[TASK DESCRIPTION] The listing below is to be duplicated exactly, with every picture omitted.

==== DATASET RECORDS

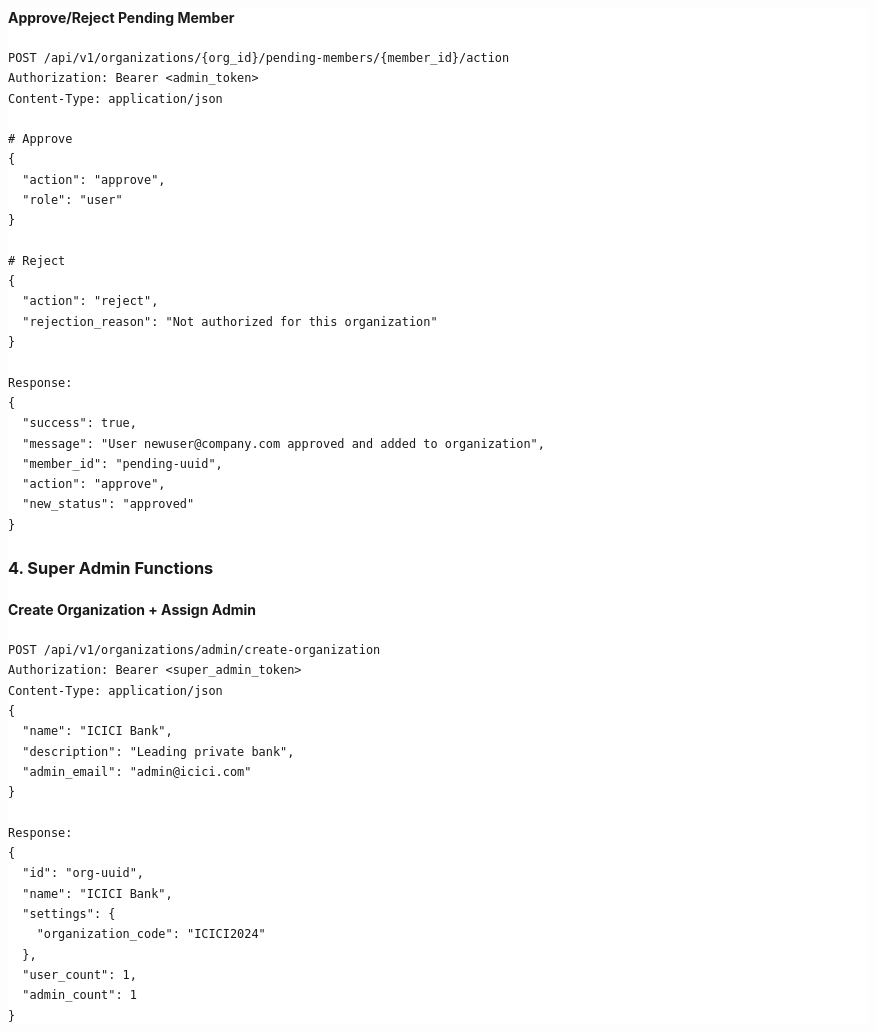 #### **Approve/Reject Pending Member**
```http
POST /api/v1/organizations/{org_id}/pending-members/{member_id}/action
Authorization: Bearer <admin_token>
Content-Type: application/json

# Approve
{
  "action": "approve",
  "role": "user"
}

# Reject
{
  "action": "reject",
  "rejection_reason": "Not authorized for this organization"
}

Response:
{
  "success": true,
  "message": "User newuser@company.com approved and added to organization",
  "member_id": "pending-uuid",
  "action": "approve",
  "new_status": "approved"
}
```

### **4. Super Admin Functions**

#### **Create Organization + Assign Admin**
```http
POST /api/v1/organizations/admin/create-organization
Authorization: Bearer <super_admin_token>
Content-Type: application/json
{
  "name": "ICICI Bank",
  "description": "Leading private bank",
  "admin_email": "admin@icici.com"
}

Response:
{
  "id": "org-uuid",
  "name": "ICICI Bank",
  "settings": {
    "organization_code": "ICICI2024"
  },
  "user_count": 1,
  "admin_count": 1
}
```
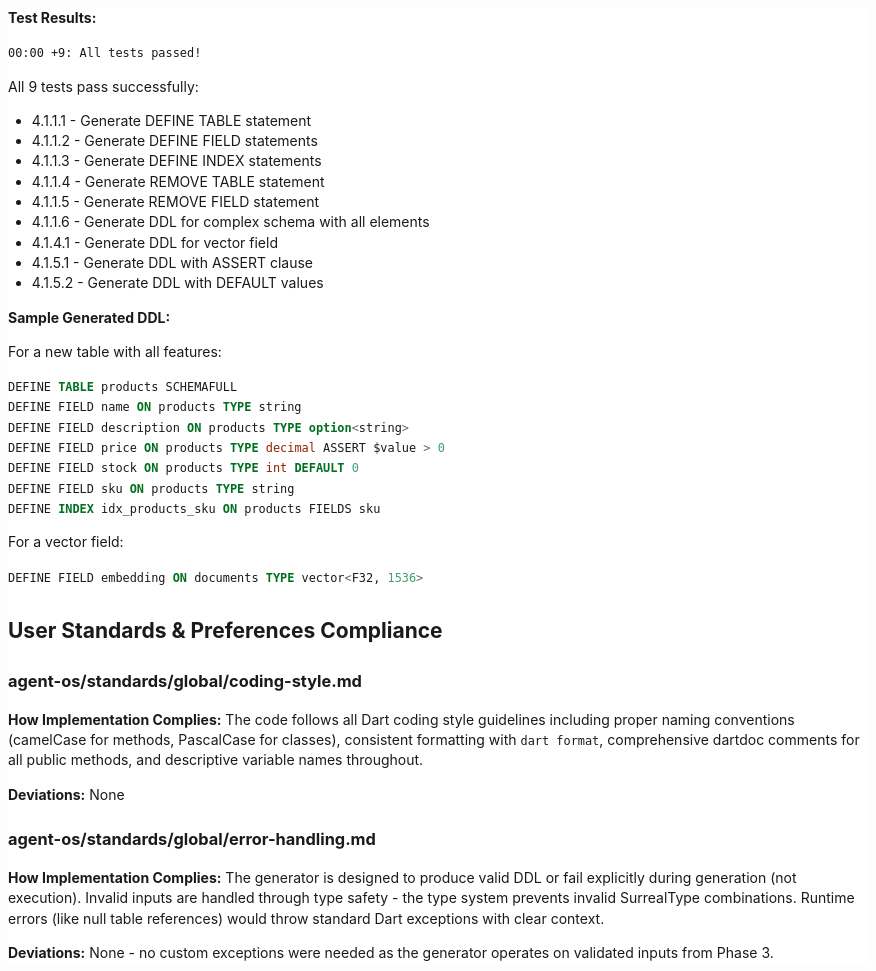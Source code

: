 **Test Results:**
```
00:00 +9: All tests passed!
```

All 9 tests pass successfully:
- 4.1.1.1 - Generate DEFINE TABLE statement
- 4.1.1.2 - Generate DEFINE FIELD statements
- 4.1.1.3 - Generate DEFINE INDEX statements
- 4.1.1.4 - Generate REMOVE TABLE statement
- 4.1.1.5 - Generate REMOVE FIELD statement
- 4.1.1.6 - Generate DDL for complex schema with all elements
- 4.1.4.1 - Generate DDL for vector field
- 4.1.5.1 - Generate DDL with ASSERT clause
- 4.1.5.2 - Generate DDL with DEFAULT values

**Sample Generated DDL:**

For a new table with all features:
```sql
DEFINE TABLE products SCHEMAFULL
DEFINE FIELD name ON products TYPE string
DEFINE FIELD description ON products TYPE option<string>
DEFINE FIELD price ON products TYPE decimal ASSERT $value > 0
DEFINE FIELD stock ON products TYPE int DEFAULT 0
DEFINE FIELD sku ON products TYPE string
DEFINE INDEX idx_products_sku ON products FIELDS sku
```

For a vector field:
```sql
DEFINE FIELD embedding ON documents TYPE vector<F32, 1536>
```

## User Standards & Preferences Compliance

### agent-os/standards/global/coding-style.md
**How Implementation Complies:**
The code follows all Dart coding style guidelines including proper naming conventions (camelCase for methods, PascalCase for classes), consistent formatting with `dart format`, comprehensive dartdoc comments for all public methods, and descriptive variable names throughout.

**Deviations:** None

### agent-os/standards/global/error-handling.md
**How Implementation Complies:**
The generator is designed to produce valid DDL or fail explicitly during generation (not execution). Invalid inputs are handled through type safety - the type system prevents invalid SurrealType combinations. Runtime errors (like null table references) would throw standard Dart exceptions with clear context.

**Deviations:** None - no custom exceptions were needed as the generator operates on validated inputs from Phase 3.
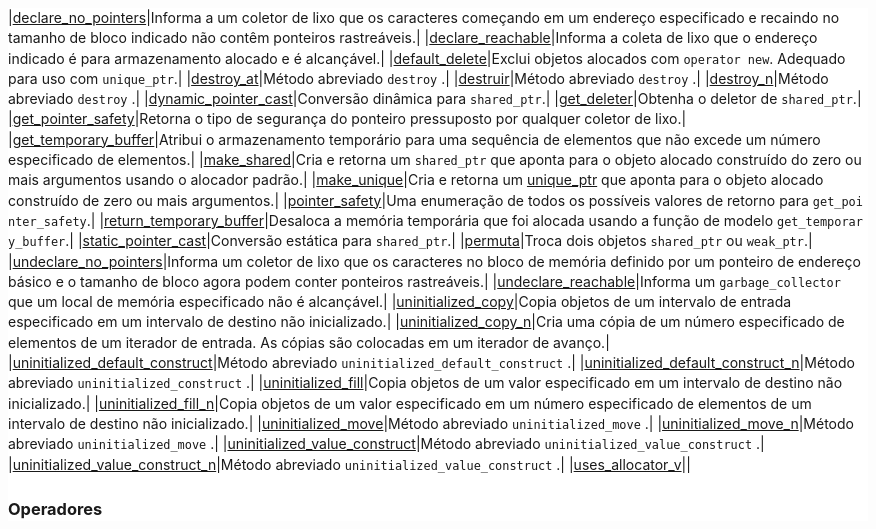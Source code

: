 |[declare_no_pointers](../standard-library/memory-functions.md#declare_no_pointers)|Informa a um coletor de lixo que os caracteres começando em um endereço especificado e recaindo no tamanho de bloco indicado não contêm ponteiros rastreáveis.|
|[declare_reachable](../standard-library/memory-functions.md#declare_reachable)|Informa a coleta de lixo que o endereço indicado é para armazenamento alocado e é alcançável.|
|[default_delete](../standard-library/memory-functions.md#default_delete)|Exclui objetos alocados com `operator new`. Adequado para uso com `unique_ptr`.|
|[destroy_at](../standard-library/memory-functions.md#destroy_at)|Método abreviado `destroy` .|
|[destruir](../standard-library/memory-functions.md#destroy)|Método abreviado `destroy` .|
|[destroy_n](../standard-library/memory-functions.md#destroy_n)|Método abreviado `destroy` .|
|[dynamic_pointer_cast](../standard-library/memory-functions.md#dynamic_pointer_cast)|Conversão dinâmica para `shared_ptr`.|
|[get_deleter](../standard-library/memory-functions.md#get_deleter)|Obtenha o deletor de `shared_ptr`.|
|[get_pointer_safety](../standard-library/memory-functions.md#get_pointer_safety)|Retorna o tipo de segurança do ponteiro pressuposto por qualquer coletor de lixo.|
|[get_temporary_buffer](../standard-library/memory-functions.md#get_temporary_buffer)|Atribui o armazenamento temporário para uma sequência de elementos que não excede um número especificado de elementos.|
|[make_shared](../standard-library/memory-functions.md#make_shared)|Cria e retorna um `shared_ptr` que aponta para o objeto alocado construído do zero ou mais argumentos usando o alocador padrão.|
|[make_unique](../standard-library/memory-functions.md#make_unique)|Cria e retorna um [unique_ptr](../standard-library/unique-ptr-class.md) que aponta para o objeto alocado construído de zero ou mais argumentos.|
|[pointer_safety](../standard-library/memory-enums.md#pointer_safety)|Uma enumeração de todos os possíveis valores de retorno para `get_pointer_safety`.|
|[return_temporary_buffer](../standard-library/memory-functions.md#return_temporary_buffer)|Desaloca a memória temporária que foi alocada usando a função de modelo `get_temporary_buffer`.|
|[static_pointer_cast](../standard-library/memory-functions.md#static_pointer_cast)|Conversão estática para `shared_ptr`.|
|[permuta](../standard-library/memory-functions.md#swap)|Troca dois objetos `shared_ptr` ou `weak_ptr`.|
|[undeclare_no_pointers](../standard-library/memory-functions.md#undeclare_no_pointers)|Informa um coletor de lixo que os caracteres no bloco de memória definido por um ponteiro de endereço básico e o tamanho de bloco agora podem conter ponteiros rastreáveis.|
|[undeclare_reachable](../standard-library/memory-functions.md#undeclare_reachable)|Informa um `garbage_collector` que um local de memória especificado não é alcançável.|
|[uninitialized_copy](../standard-library/memory-functions.md#uninitialized_copy)|Copia objetos de um intervalo de entrada especificado em um intervalo de destino não inicializado.|
|[uninitialized_copy_n](../standard-library/memory-functions.md#uninitialized_copy_n)|Cria uma cópia de um número especificado de elementos de um iterador de entrada. As cópias são colocadas em um iterador de avanço.|
|[uninitialized_default_construct](../standard-library/memory-functions.md#uninitialized_default_construct)|Método abreviado `uninitialized_default_construct` .|
|[uninitialized_default_construct_n](../standard-library/memory-functions.md#uninitialized_default_construct_n)|Método abreviado `uninitialized_construct` .|
|[uninitialized_fill](../standard-library/memory-functions.md#uninitialized_fill)|Copia objetos de um valor especificado em um intervalo de destino não inicializado.|
|[uninitialized_fill_n](../standard-library/memory-functions.md#uninitialized_fill_n)|Copia objetos de um valor especificado em um número especificado de elementos de um intervalo de destino não inicializado.|
|[uninitialized_move](../standard-library/memory-functions.md#uninitialized_move)|Método abreviado `uninitialized_move` .|
|[uninitialized_move_n](../standard-library/memory-functions.md#uninitialized_move_n)|Método abreviado `uninitialized_move` .|
|[uninitialized_value_construct](../standard-library/memory-functions.md#uninitialized_value_construct)|Método abreviado `uninitialized_value_construct` .|
|[uninitialized_value_construct_n](../standard-library/memory-functions.md#uninitialized_value_construct_n)|Método abreviado `uninitialized_value_construct` .|
|[uses_allocator_v](../standard-library/memory-functions.md#uses_allocator_v)||

### <a name="operators"></a>Operadores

========

[TASK OUTPUT]
 #### **Approve/Reject Pending Member**
```http
POST /api/v1/organizations/{org_id}/pending-members/{member_id}/action
Authorization: Bearer <admin_token>
Content-Type: application/json

# Approve
{
  "action": "approve",
  "role": "user"
}

# Reject
{
  "action": "reject",
  "rejection_reason": "Not authorized for this organization"
}

Response:
{
  "success": true,
  "message": "User newuser@company.com approved and added to organization",
  "member_id": "pending-uuid",
  "action": "approve",
  "new_status": "approved"
}
```

### **4. Super Admin Functions**

#### **Create Organization + Assign Admin**
```http
POST /api/v1/organizations/admin/create-organization
Authorization: Bearer <super_admin_token>
Content-Type: application/json
{
  "name": "ICICI Bank",
  "description": "Leading private bank",
  "admin_email": "admin@icici.com"
}

Response:
{
  "id": "org-uuid",
  "name": "ICICI Bank",
  "settings": {
    "organization_code": "ICICI2024"
  },
  "user_count": 1,
  "admin_count": 1
}
```
Source code

: **Test Results:**
```
00:00 +9: All tests passed!
```

All 9 tests pass successfully:
- 4.1.1.1 - Generate DEFINE TABLE statement
- 4.1.1.2 - Generate DEFINE FIELD statements
- 4.1.1.3 - Generate DEFINE INDEX statements
- 4.1.1.4 - Generate REMOVE TABLE statement
- 4.1.1.5 - Generate REMOVE FIELD statement
- 4.1.1.6 - Generate DDL for complex schema with all elements
- 4.1.4.1 - Generate DDL for vector field
- 4.1.5.1 - Generate DDL with ASSERT clause
- 4.1.5.2 - Generate DDL with DEFAULT values

**Sample Generated DDL:**

For a new table with all features:
```sql
DEFINE TABLE products SCHEMAFULL
DEFINE FIELD name ON products TYPE string
DEFINE FIELD description ON products TYPE option<string>
DEFINE FIELD price ON products TYPE decimal ASSERT $value > 0
DEFINE FIELD stock ON products TYPE int DEFAULT 0
DEFINE FIELD sku ON products TYPE string
DEFINE INDEX idx_products_sku ON products FIELDS sku
```

For a vector field:
```sql
DEFINE FIELD embedding ON documents TYPE vector<F32, 1536>
```

## User Standards & Preferences Compliance

### agent-os/standards/global/coding-style.md
**How Implementation Complies:**
The code follows all Dart coding style guidelines including proper naming conventions (camelCase for methods, PascalCase for classes), consistent formatting with `dart format`, comprehensive dartdoc comments for all public methods, and descriptive variable names throughout.

**Deviations:** None

### agent-os/standards/global/error-handling.md
**How Implementation Complies:**
The generator is designed to produce valid DDL or fail explicitly during generation (not execution). Invalid inputs are handled through type safety - the type system prevents invalid SurrealType combinations. Runtime errors (like null table references) would throw standard Dart exceptions with clear context.

**Deviations:** None - no custom exceptions were needed as the generator operates on validated inputs from Phase 3.
Source code

: |[declare_no_pointers](../standard-library/memory-functions.md#declare_no_pointers)|Informa a um coletor de lixo que os caracteres começando em um endereço especificado e recaindo no tamanho de bloco indicado não contêm ponteiros rastreáveis.|
|[declare_reachable](../standard-library/memory-functions.md#declare_reachable)|Informa a coleta de lixo que o endereço indicado é para armazenamento alocado e é alcançável.|
|[default_delete](../standard-library/memory-functions.md#default_delete)|Exclui objetos alocados com `operator new`. Adequado para uso com `unique_ptr`.|
|[destroy_at](../standard-library/memory-functions.md#destroy_at)|Método abreviado `destroy` .|
|[destruir](../standard-library/memory-functions.md#destroy)|Método abreviado `destroy` .|
|[destroy_n](../standard-library/memory-functions.md#destroy_n)|Método abreviado `destroy` .|
|[dynamic_pointer_cast](../standard-library/memory-functions.md#dynamic_pointer_cast)|Conversão dinâmica para `shared_ptr`.|
|[get_deleter](../standard-library/memory-functions.md#get_deleter)|Obtenha o deletor de `shared_ptr`.|
|[get_pointer_safety](../standard-library/memory-functions.md#get_pointer_safety)|Retorna o tipo de segurança do ponteiro pressuposto por qualquer coletor de lixo.|
|[get_temporary_buffer](../standard-library/memory-functions.md#get_temporary_buffer)|Atribui o armazenamento temporário para uma sequência de elementos que não excede um número especificado de elementos.|
|[make_shared](../standard-library/memory-functions.md#make_shared)|Cria e retorna um `shared_ptr` que aponta para o objeto alocado construído do zero ou mais argumentos usando o alocador padrão.|
|[make_unique](../standard-library/memory-functions.md#make_unique)|Cria e retorna um [unique_ptr](../standard-library/unique-ptr-class.md) que aponta para o objeto alocado construído de zero ou mais argumentos.|
|[pointer_safety](../standard-library/memory-enums.md#pointer_safety)|Uma enumeração de todos os possíveis valores de retorno para `get_pointer_safety`.|
|[return_temporary_buffer](../standard-library/memory-functions.md#return_temporary_buffer)|Desaloca a memória temporária que foi alocada usando a função de modelo `get_temporary_buffer`.|
|[static_pointer_cast](../standard-library/memory-functions.md#static_pointer_cast)|Conversão estática para `shared_ptr`.|
|[permuta](../standard-library/memory-functions.md#swap)|Troca dois objetos `shared_ptr` ou `weak_ptr`.|
|[undeclare_no_pointers](../standard-library/memory-functions.md#undeclare_no_pointers)|Informa um coletor de lixo que os caracteres no bloco de memória definido por um ponteiro de endereço básico e o tamanho de bloco agora podem conter ponteiros rastreáveis.|
|[undeclare_reachable](../standard-library/memory-functions.md#undeclare_reachable)|Informa um `garbage_collector` que um local de memória especificado não é alcançável.|
|[uninitialized_copy](../standard-library/memory-functions.md#uninitialized_copy)|Copia objetos de um intervalo de entrada especificado em um intervalo de destino não inicializado.|
|[uninitialized_copy_n](../standard-library/memory-functions.md#uninitialized_copy_n)|Cria uma cópia de um número especificado de elementos de um iterador de entrada. As cópias são colocadas em um iterador de avanço.|
|[uninitialized_default_construct](../standard-library/memory-functions.md#uninitialized_default_construct)|Método abreviado `uninitialized_default_construct` .|
|[uninitialized_default_construct_n](../standard-library/memory-functions.md#uninitialized_default_construct_n)|Método abreviado `uninitialized_construct` .|
|[uninitialized_fill](../standard-library/memory-functions.md#uninitialized_fill)|Copia objetos de um valor especificado em um intervalo de destino não inicializado.|
|[uninitialized_fill_n](../standard-library/memory-functions.md#uninitialized_fill_n)|Copia objetos de um valor especificado em um número especificado de elementos de um intervalo de destino não inicializado.|
|[uninitialized_move](../standard-library/memory-functions.md#uninitialized_move)|Método abreviado `uninitialized_move` .|
|[uninitialized_move_n](../standard-library/memory-functions.md#uninitialized_move_n)|Método abreviado `uninitialized_move` .|
|[uninitialized_value_construct](../standard-library/memory-functions.md#uninitialized_value_construct)|Método abreviado `uninitialized_value_construct` .|
|[uninitialized_value_construct_n](../standard-library/memory-functions.md#uninitialized_value_construct_n)|Método abreviado `uninitialized_value_construct` .|
|[uses_allocator_v](../standard-library/memory-functions.md#uses_allocator_v)||

### <a name="operators"></a>Operadores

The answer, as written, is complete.